The purpose of scalping is to make a profit by buying or selling currencies and holding the position for a very short time and closing it for a small profit.
Many trades are placed throughout the trading day using a system that is usually based on a set of signals derived from technical analysis charting tools.
Anyways, here are 5 SUPER effective scalping tips that you should consider implementing in 2022.
1. Minimize The Use of Indicators In Scalping Trading
As a scalper, you want to catch any minor trends or shifts in the market, which means you need to make quick decisions.
As much as indicators are useful, having too many of them will cause an overload of information, and before you can place a trade after interpreting every single indicator, the price move you were looking for will be gone.
Beginner scalpers always love to trade with lots of indicators.
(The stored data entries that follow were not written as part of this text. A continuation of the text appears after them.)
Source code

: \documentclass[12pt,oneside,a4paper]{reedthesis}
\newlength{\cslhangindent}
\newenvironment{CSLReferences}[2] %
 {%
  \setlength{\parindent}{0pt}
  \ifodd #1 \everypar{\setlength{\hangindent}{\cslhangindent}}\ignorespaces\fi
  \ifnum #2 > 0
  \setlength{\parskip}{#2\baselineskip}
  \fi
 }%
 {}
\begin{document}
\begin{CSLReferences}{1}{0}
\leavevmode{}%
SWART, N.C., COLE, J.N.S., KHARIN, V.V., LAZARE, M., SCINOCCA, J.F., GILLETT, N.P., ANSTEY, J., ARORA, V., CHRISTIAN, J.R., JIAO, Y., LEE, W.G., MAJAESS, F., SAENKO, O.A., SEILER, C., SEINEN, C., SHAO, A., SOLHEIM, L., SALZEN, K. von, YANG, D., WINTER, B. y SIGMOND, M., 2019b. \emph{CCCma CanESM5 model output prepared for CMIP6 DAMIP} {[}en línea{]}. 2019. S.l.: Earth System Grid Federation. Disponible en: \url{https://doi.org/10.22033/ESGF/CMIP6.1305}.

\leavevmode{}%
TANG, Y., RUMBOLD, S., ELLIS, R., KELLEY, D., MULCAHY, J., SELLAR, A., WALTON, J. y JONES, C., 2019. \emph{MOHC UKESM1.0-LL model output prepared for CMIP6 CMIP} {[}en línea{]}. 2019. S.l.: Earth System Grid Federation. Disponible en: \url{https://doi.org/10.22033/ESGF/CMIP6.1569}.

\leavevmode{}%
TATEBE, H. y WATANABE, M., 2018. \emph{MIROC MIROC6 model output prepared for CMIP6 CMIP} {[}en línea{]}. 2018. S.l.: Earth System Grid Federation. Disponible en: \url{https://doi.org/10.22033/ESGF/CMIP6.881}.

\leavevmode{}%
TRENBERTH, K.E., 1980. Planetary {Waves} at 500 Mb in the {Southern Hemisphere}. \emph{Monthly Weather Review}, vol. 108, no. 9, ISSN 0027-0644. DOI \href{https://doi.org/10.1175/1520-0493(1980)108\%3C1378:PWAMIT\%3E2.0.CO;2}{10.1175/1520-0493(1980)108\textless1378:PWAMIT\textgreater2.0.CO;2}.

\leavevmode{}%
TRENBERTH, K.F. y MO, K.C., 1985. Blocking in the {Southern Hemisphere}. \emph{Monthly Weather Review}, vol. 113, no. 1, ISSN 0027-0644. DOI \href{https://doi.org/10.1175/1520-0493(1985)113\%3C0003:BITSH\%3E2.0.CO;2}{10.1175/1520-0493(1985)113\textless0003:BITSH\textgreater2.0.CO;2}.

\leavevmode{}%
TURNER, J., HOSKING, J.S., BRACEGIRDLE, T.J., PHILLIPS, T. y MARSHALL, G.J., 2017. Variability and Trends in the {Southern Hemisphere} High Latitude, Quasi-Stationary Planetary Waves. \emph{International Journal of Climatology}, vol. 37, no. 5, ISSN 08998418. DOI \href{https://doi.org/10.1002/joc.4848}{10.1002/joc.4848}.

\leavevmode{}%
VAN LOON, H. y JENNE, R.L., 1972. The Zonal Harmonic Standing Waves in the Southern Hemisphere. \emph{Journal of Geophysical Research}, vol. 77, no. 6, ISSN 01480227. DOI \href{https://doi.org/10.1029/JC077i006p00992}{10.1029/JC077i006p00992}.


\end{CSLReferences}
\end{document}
They think this is the best way to find great trades.
They overload their charts with too many indicators with the hope to find the best possible trade setups.
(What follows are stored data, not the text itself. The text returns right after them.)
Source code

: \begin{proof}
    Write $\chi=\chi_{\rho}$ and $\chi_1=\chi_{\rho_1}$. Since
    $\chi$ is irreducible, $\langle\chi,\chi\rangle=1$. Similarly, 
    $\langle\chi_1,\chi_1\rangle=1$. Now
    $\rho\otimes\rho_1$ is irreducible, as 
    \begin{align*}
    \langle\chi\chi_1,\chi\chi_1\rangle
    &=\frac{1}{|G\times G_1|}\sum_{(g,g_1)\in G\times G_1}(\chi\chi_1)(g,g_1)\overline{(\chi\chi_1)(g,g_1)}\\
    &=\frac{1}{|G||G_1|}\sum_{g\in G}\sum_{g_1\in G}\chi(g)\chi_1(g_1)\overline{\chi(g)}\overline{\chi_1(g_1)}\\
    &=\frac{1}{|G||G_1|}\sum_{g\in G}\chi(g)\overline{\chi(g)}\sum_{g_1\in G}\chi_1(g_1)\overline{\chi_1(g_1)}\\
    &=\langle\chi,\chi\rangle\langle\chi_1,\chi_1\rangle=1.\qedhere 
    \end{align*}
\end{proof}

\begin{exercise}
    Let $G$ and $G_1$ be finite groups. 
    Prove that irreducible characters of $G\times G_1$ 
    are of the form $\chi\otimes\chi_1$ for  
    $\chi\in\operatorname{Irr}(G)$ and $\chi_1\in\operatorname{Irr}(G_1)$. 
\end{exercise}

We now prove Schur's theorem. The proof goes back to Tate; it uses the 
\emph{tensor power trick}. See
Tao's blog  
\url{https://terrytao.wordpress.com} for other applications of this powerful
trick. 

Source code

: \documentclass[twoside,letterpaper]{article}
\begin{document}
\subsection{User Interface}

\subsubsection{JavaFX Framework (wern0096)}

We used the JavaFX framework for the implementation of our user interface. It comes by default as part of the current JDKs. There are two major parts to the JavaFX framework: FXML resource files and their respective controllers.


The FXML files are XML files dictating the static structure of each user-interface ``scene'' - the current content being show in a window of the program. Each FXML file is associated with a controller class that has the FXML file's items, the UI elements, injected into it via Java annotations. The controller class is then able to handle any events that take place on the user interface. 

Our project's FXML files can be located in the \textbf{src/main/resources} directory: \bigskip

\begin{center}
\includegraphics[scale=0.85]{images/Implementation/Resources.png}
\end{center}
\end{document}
But when you take readings from too many tools, it’s really hard to predict the price movement of a certain asset, especially on lower timeframes.
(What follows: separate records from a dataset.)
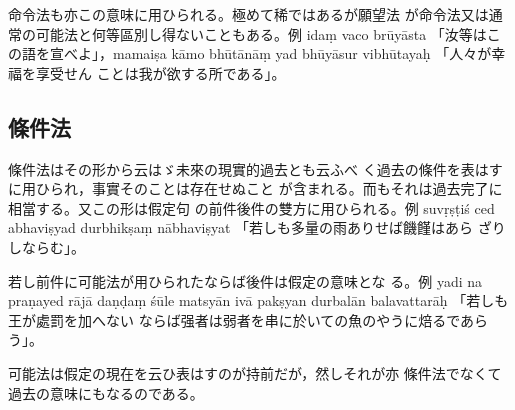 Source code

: 命令法も亦この意味に用ひられる。極めて稀ではあるが願望法
が命令法又は通常の可能法と何等區別し得ないこともある。例
idaṃ vaco brūyāsta 「汝等はこの語を宣べよ」，mamaiṣa kāmo
bhūtānāṃ yad bhūyāsur vibhūtayaḥ 「人々が幸福を享受せん
ことは我が欲する所である」。

\subsection{條件法}
\numberParagraph
條件法はその形から云はゞ未來の現實的過去とも云ふべ
く過去の條件を表はすに用ひられ，事實そのことは存在せぬこと
が含まれる。而もそれは過去完了に相當する。又この形は假定句
の前件後件の雙方に用ひられる。例 suvṛṣṭiś ced abhaviṣyad
durbhikṣaṃ nābhaviṣyat 「若しも多量の雨ありせば饑饉はあら
ざりしならむ」。

若し前件に可能法が用ひられたならば後件は假定の意味とな
る。例 yadi na praṇayed rājā daṇḍaṃ śūle matsyān ivā\-%
pakṣyan durbalān balavattarāḥ 「若しも王が處罰を加へない
ならば强者は弱者を串に於いての魚のやうに焙るであらう」。

可能法は假定の現在を云ひ表はすのが持前だが，然しそれが亦
條件法でなくて過去の意味にもなるのである。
2. Don’t Stick With A Specific Position In Scalping Trading
From a scalping trader's perspective, marrying a position means a trader has become emotionally attached to holding it, especially in the face of strong evidence that this is not the right position to be in.
This particular trading error can often result in excessive losses and wasted margin because a transaction intended to be a scalping trade
can turn into a day trading position, or, even worst.
Successful scalpers generally avoid getting emotionally involved with holding a particular position, especially when the market is clearly telling them they are on the wrong side.
3. Avoid Overtrading In Scalping Trading
One of the biggest obstacles standing in the way of amateur traders becoming professionals is their lack of recognition and(or) acceptance.
Of the fact that trading less frequently almost always produces more consistent and more profitable long-term market performance than over-trading and interacting with the market too often.
If you have had any experience trading real money in the markets you very likely have experienced first-hand just how slippery the “slope” becomes once you start over-trading, even when you are scalping trading.
Most traders don’t even recognize they are guilty of over-trading until they have lost so much money that they are forced to take a break from the market.
It is when they realize that they entered too many trades with no sound logic or rationale behind them.
In essence, amateur scalpers that get caught up in over-trading are simply gambling; continually entering the market randomly while hoping for a windfall profit.
4. Don’t Neglect Risk Management In Scalping Trading
Given the number of trades a scalper makes in any single day, it is paramount to lower the amount of margin dedicated to any single trade and minimize risk.
Most scalpers end up giving too much of their focus and time to the wrong aspects of trading.
Yes, scalping strategies, trade entries, technical analysis are all very important and you have to know what you’re doing and have a trading
plan and understand what your edge is to make money.
But, those things alone are simply not enough. You need the right “fuel” on the fire to make money while scalping the markets. That “fuel” is risk management.
The common rule is to never risk more than 1% of your initial deposit on a single trade, so if you have an account with $1,000 in it, you should not place any trade that is above $10 in the margin.
5. Keep An Eye On Financial Announcements In Scalping Trading
If you compare the fundamental and technical analysis of the Crypto or Forex market, you will quickly see that scalpers are mostly technical traders.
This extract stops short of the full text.